Plain-text document sources.
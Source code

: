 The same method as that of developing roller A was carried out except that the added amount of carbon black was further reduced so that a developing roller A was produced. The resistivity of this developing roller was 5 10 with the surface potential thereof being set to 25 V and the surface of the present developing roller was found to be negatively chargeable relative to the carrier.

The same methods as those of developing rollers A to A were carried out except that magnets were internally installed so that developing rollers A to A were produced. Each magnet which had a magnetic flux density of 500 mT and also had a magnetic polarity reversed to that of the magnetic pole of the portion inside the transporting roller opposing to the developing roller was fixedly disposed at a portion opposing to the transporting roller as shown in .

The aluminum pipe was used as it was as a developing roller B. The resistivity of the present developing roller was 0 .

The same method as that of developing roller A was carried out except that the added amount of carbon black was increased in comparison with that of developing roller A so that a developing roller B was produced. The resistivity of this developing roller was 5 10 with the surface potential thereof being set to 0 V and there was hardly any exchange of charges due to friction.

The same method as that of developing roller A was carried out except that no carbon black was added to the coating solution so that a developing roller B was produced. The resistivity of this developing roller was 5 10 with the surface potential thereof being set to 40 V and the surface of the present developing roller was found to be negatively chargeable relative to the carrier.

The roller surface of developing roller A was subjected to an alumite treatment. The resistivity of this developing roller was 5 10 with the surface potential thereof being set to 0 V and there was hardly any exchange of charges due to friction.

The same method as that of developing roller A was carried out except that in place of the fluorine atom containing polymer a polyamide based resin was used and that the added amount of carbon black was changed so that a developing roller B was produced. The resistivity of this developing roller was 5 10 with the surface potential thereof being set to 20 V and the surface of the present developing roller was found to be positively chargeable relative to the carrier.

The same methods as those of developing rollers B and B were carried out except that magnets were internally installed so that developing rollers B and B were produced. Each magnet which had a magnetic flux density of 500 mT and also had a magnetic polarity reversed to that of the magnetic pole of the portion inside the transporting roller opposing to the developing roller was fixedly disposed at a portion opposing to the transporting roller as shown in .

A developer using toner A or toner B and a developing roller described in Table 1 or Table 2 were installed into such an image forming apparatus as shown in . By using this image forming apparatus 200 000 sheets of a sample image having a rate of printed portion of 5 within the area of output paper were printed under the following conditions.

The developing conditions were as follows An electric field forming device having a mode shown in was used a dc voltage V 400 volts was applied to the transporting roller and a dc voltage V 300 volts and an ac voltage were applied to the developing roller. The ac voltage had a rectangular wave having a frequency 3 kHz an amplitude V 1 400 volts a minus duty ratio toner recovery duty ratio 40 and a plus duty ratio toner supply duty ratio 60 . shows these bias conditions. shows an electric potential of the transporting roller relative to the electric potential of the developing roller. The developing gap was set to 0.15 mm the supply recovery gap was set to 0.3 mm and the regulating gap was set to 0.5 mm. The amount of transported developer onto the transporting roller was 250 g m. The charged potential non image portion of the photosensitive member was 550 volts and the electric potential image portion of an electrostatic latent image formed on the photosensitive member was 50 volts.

Task prompt. Indicate how many lines in the records above contain the word "added", giving only the number.

Answer space. 4